Remaining competitive within your industry requires almost constant monitoring of the intellectual property trends happening around you. There is a laundry list of questions you need answered: “What newly disclosed technologies are similar to mine?” “What are my core competitors patenting?” “Am I competing indirectly with other innovations?” “What new entrants are making their mark in the industry?”
A comprehensive patent search and analysis tool, like IP.com’s InnovationQ Plus®, can help you identify intellectual property trends and answer these questions and others like them with confidence. Saved searches and automated reporting within the platform allow you to quickly find the most up-to-date IP trends with ease. With InnovationQ Plus, these landscapes have the added benefit of visualization. Tools like Corporate Tree and semantic mapping allow the platform to turn patent data into identifiable IP trends and create a story you can share with everyone in your organization.
These three landscapes should inform every stage of your IP strategy, from innovation to monetization.
Keeping an eye on who is patenting in your space and what, exactly, they’re patenting, is essential for identifying how your industry is shifting. A patent landscape can identify emerging technologies and where white space still remains in your field. Regularly reviewing the patent landscape can uncover what your competitors are working on as well as any new entrants into your industry. These insights can protect you from being caught off guard when companies bring new products to market to compete with your own. Instead, you’ll have had time to consider how you might take advantage of the same intellectual property trends in a way that best fits your business and customers.

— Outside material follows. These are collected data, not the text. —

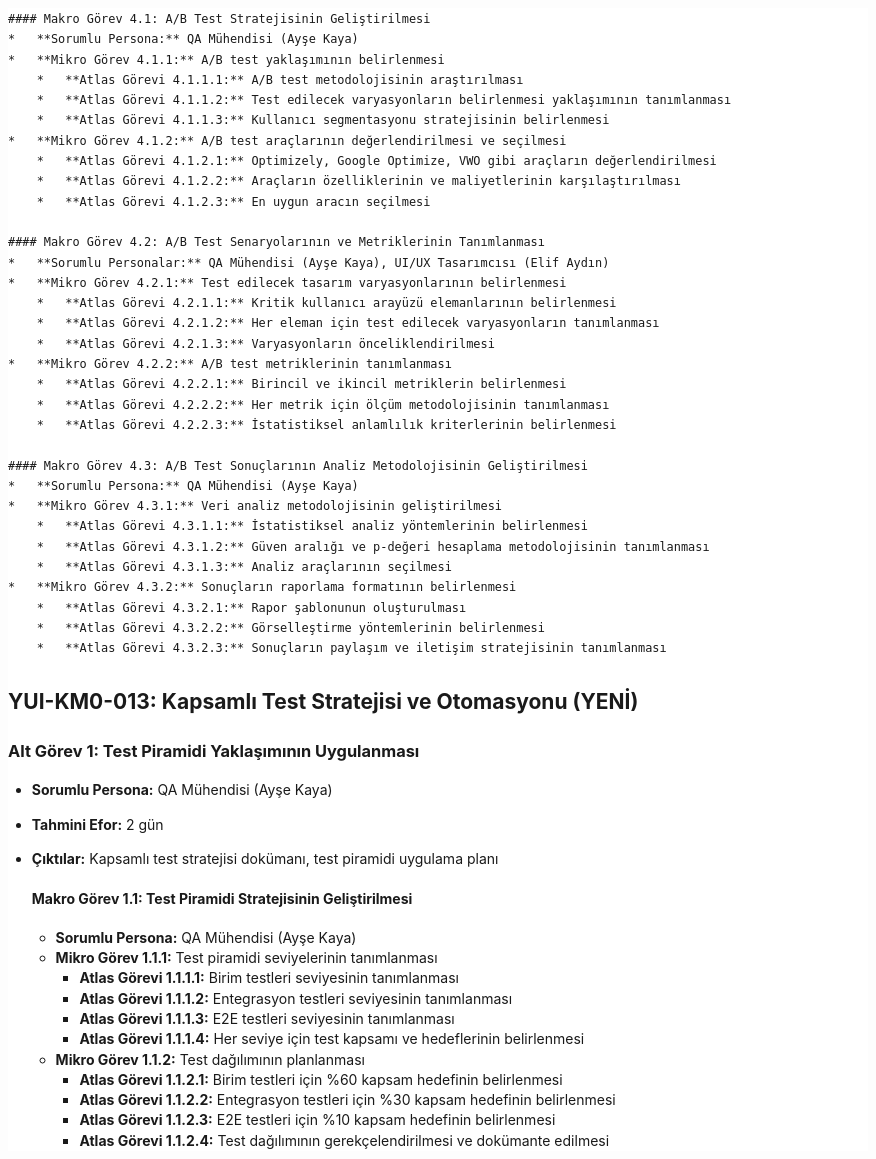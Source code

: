     #### Makro Görev 4.1: A/B Test Stratejisinin Geliştirilmesi
    *   **Sorumlu Persona:** QA Mühendisi (Ayşe Kaya)
    *   **Mikro Görev 4.1.1:** A/B test yaklaşımının belirlenmesi
        *   **Atlas Görevi 4.1.1.1:** A/B test metodolojisinin araştırılması
        *   **Atlas Görevi 4.1.1.2:** Test edilecek varyasyonların belirlenmesi yaklaşımının tanımlanması
        *   **Atlas Görevi 4.1.1.3:** Kullanıcı segmentasyonu stratejisinin belirlenmesi
    *   **Mikro Görev 4.1.2:** A/B test araçlarının değerlendirilmesi ve seçilmesi
        *   **Atlas Görevi 4.1.2.1:** Optimizely, Google Optimize, VWO gibi araçların değerlendirilmesi
        *   **Atlas Görevi 4.1.2.2:** Araçların özelliklerinin ve maliyetlerinin karşılaştırılması
        *   **Atlas Görevi 4.1.2.3:** En uygun aracın seçilmesi

    #### Makro Görev 4.2: A/B Test Senaryolarının ve Metriklerinin Tanımlanması
    *   **Sorumlu Personalar:** QA Mühendisi (Ayşe Kaya), UI/UX Tasarımcısı (Elif Aydın)
    *   **Mikro Görev 4.2.1:** Test edilecek tasarım varyasyonlarının belirlenmesi
        *   **Atlas Görevi 4.2.1.1:** Kritik kullanıcı arayüzü elemanlarının belirlenmesi
        *   **Atlas Görevi 4.2.1.2:** Her eleman için test edilecek varyasyonların tanımlanması
        *   **Atlas Görevi 4.2.1.3:** Varyasyonların önceliklendirilmesi
    *   **Mikro Görev 4.2.2:** A/B test metriklerinin tanımlanması
        *   **Atlas Görevi 4.2.2.1:** Birincil ve ikincil metriklerin belirlenmesi
        *   **Atlas Görevi 4.2.2.2:** Her metrik için ölçüm metodolojisinin tanımlanması
        *   **Atlas Görevi 4.2.2.3:** İstatistiksel anlamlılık kriterlerinin belirlenmesi

    #### Makro Görev 4.3: A/B Test Sonuçlarının Analiz Metodolojisinin Geliştirilmesi
    *   **Sorumlu Persona:** QA Mühendisi (Ayşe Kaya)
    *   **Mikro Görev 4.3.1:** Veri analiz metodolojisinin geliştirilmesi
        *   **Atlas Görevi 4.3.1.1:** İstatistiksel analiz yöntemlerinin belirlenmesi
        *   **Atlas Görevi 4.3.1.2:** Güven aralığı ve p-değeri hesaplama metodolojisinin tanımlanması
        *   **Atlas Görevi 4.3.1.3:** Analiz araçlarının seçilmesi
    *   **Mikro Görev 4.3.2:** Sonuçların raporlama formatının belirlenmesi
        *   **Atlas Görevi 4.3.2.1:** Rapor şablonunun oluşturulması
        *   **Atlas Görevi 4.3.2.2:** Görselleştirme yöntemlerinin belirlenmesi
        *   **Atlas Görevi 4.3.2.3:** Sonuçların paylaşım ve iletişim stratejisinin tanımlanması

## YUI-KM0-013: Kapsamlı Test Stratejisi ve Otomasyonu (YENİ)

### Alt Görev 1: Test Piramidi Yaklaşımının Uygulanması
*   **Sorumlu Persona:** QA Mühendisi (Ayşe Kaya)
*   **Tahmini Efor:** 2 gün
*   **Çıktılar:** Kapsamlı test stratejisi dokümanı, test piramidi uygulama planı

    #### Makro Görev 1.1: Test Piramidi Stratejisinin Geliştirilmesi
    *   **Sorumlu Persona:** QA Mühendisi (Ayşe Kaya)
    *   **Mikro Görev 1.1.1:** Test piramidi seviyelerinin tanımlanması
        *   **Atlas Görevi 1.1.1.1:** Birim testleri seviyesinin tanımlanması
        *   **Atlas Görevi 1.1.1.2:** Entegrasyon testleri seviyesinin tanımlanması
        *   **Atlas Görevi 1.1.1.3:** E2E testleri seviyesinin tanımlanması
        *   **Atlas Görevi 1.1.1.4:** Her seviye için test kapsamı ve hedeflerinin belirlenmesi
    *   **Mikro Görev 1.1.2:** Test dağılımının planlanması
        *   **Atlas Görevi 1.1.2.1:** Birim testleri için %60 kapsam hedefinin belirlenmesi
        *   **Atlas Görevi 1.1.2.2:** Entegrasyon testleri için %30 kapsam hedefinin belirlenmesi
        *   **Atlas Görevi 1.1.2.3:** E2E testleri için %10 kapsam hedefinin belirlenmesi
        *   **Atlas Görevi 1.1.2.4:** Test dağılımının gerekçelendirilmesi ve dokümante edilmesi

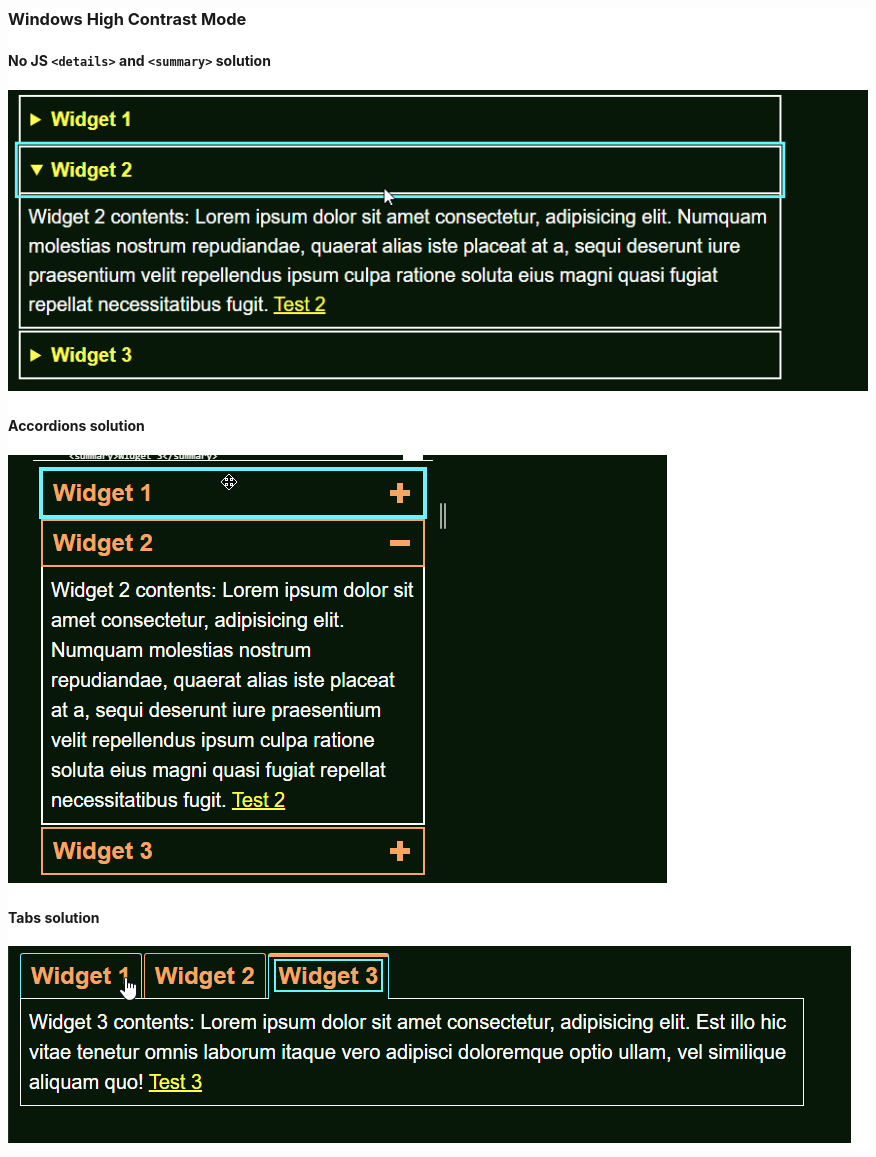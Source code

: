 ### Windows High Contrast Mode

#### No JS `<details>` and `<summary>` solution

![Screenshot of the Details and Summary elements in High Contrast Mode. the second panel has focus and is expanded, there is a focus indicator present, which is 3px thick and no information is lost](src/guideImg/dl-widget-whcm-details.png)

#### Accordions solution

![Screenshot of the accordions in High Contrast Mode. The first accordion has focus and a thick focus indicator is present, the second accordion is expanded, the plus and minus icons that indicate the collapsed or expanded states are present](src/guideImg/dl-widget-whcm-accordions.png)

#### Tabs solution

![Screenshot of the tabs layout in High Contrast Mode. The 3rd and final tab is selected and its panel is displayed. The selected panel indicator is a thick top border on the selected tab, which is present, there is also a focus indicator which surrounds the text.](src/guideImg/dl-widget-whcm-tabs.png)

You may also find possible infringers, as well as opportunities for licensing, partnerships, and mergers and acquisitions.
Identifying trends within the technology landscape has many of the same benefits as a patent landscape. This type of IP research looks beyond patents for a more comprehensive overview of how both established and startup companies are innovating. Including non-patent literature widens the scope of your research to include documents like invention disclosures, conference papers, user guides, standards publications, and press releases.
This information is incredibly valuable because, unlike patents, these innovations are not protected. Not only are you learning about new technologies in your industry, but technologies you can potentially incorporate into your products and processes.
Looking at the patents your closest competitors are applying for shows you what technology spaces they’re investing in. While this may sound straightforward, you may be surprised by the areas your competitors are innovating toward. This can give you valuable insight into their future monetization and marketing strategies.
Alternatively, looking at your technology landscape to see what entities are innovating in your industry can identify new competitors. You can then dive deeper into what these new entrants might mean for your competitive advantage both now and in the future.